In this exercise, print only the lines of the records below from the one with "pip3 install netmiko" through the one with "handle with array/config/Pipeline etc.", inclusive. Pictures are not part of the copy.
------------------------
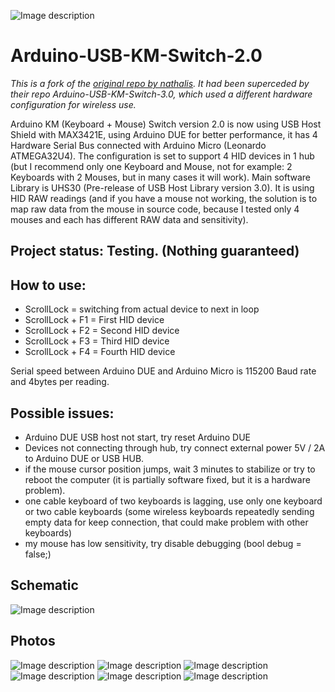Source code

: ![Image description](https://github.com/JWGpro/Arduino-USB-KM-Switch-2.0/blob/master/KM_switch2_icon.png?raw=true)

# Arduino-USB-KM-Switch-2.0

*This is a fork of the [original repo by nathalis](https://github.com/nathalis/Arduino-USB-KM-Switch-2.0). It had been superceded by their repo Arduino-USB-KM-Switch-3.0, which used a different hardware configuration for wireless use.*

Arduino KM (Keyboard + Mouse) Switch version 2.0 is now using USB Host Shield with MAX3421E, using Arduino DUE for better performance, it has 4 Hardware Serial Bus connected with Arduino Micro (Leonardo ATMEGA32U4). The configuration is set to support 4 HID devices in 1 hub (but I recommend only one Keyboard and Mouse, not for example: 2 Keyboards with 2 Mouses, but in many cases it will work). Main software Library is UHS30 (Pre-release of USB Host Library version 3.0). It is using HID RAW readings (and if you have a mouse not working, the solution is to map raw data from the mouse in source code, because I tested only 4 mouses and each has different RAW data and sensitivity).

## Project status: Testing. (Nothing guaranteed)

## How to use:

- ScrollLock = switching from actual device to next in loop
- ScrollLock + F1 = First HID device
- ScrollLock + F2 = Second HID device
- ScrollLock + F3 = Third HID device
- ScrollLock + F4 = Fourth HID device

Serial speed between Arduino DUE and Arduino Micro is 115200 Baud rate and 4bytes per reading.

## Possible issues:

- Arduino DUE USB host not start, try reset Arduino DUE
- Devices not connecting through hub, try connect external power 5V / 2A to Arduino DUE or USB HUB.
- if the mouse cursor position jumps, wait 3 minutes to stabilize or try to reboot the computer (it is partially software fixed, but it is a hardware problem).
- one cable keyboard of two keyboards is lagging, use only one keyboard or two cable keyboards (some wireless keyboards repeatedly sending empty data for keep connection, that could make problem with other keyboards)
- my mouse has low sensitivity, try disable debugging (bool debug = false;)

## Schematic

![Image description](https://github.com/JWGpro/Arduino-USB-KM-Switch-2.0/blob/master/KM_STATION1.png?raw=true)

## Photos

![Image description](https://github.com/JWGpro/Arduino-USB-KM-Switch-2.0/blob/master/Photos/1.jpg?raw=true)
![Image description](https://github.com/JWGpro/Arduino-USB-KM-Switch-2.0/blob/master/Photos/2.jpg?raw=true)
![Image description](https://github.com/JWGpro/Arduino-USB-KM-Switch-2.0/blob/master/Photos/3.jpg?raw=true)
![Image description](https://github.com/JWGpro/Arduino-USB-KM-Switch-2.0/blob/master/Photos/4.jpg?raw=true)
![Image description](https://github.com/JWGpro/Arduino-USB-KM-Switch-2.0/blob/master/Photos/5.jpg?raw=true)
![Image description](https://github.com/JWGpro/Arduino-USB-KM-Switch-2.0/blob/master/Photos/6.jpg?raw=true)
------------------------
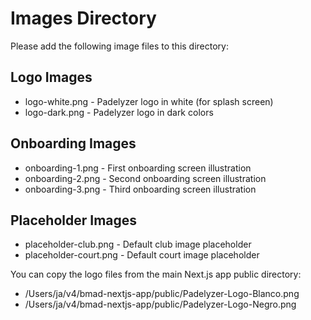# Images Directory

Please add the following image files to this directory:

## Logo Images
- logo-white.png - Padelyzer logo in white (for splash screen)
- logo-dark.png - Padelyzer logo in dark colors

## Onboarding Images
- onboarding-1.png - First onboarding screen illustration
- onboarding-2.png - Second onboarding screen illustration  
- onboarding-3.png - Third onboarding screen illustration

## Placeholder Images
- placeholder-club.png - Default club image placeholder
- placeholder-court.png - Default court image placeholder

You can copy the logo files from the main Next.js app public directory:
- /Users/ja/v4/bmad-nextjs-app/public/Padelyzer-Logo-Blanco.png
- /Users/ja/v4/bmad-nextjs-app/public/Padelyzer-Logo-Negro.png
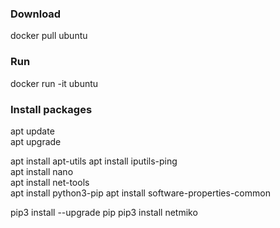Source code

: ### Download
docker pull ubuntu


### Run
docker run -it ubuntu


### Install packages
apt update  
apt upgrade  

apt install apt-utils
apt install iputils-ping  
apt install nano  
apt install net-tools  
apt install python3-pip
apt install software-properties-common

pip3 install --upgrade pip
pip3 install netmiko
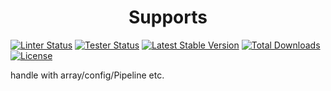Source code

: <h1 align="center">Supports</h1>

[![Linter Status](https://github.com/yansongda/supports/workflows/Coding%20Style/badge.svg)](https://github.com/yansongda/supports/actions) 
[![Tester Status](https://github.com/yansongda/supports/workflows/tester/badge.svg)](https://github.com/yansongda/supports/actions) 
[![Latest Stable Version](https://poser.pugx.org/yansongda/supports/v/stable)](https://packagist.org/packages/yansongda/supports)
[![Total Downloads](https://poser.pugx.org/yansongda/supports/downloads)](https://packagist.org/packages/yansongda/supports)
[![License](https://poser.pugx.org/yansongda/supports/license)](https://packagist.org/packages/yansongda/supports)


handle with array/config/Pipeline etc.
------------------------
SOLUTION FOR THIS PROBLEM:
pip3 install netmiko
Source code

: <h1 align="center">Supports</h1>

[![Linter Status](https://github.com/yansongda/supports/workflows/Coding%20Style/badge.svg)](https://github.com/yansongda/supports/actions) 
[![Tester Status](https://github.com/yansongda/supports/workflows/tester/badge.svg)](https://github.com/yansongda/supports/actions) 
[![Latest Stable Version](https://poser.pugx.org/yansongda/supports/v/stable)](https://packagist.org/packages/yansongda/supports)
[![Total Downloads](https://poser.pugx.org/yansongda/supports/downloads)](https://packagist.org/packages/yansongda/supports)
[![License](https://poser.pugx.org/yansongda/supports/license)](https://packagist.org/packages/yansongda/supports)


handle with array/config/Pipeline etc.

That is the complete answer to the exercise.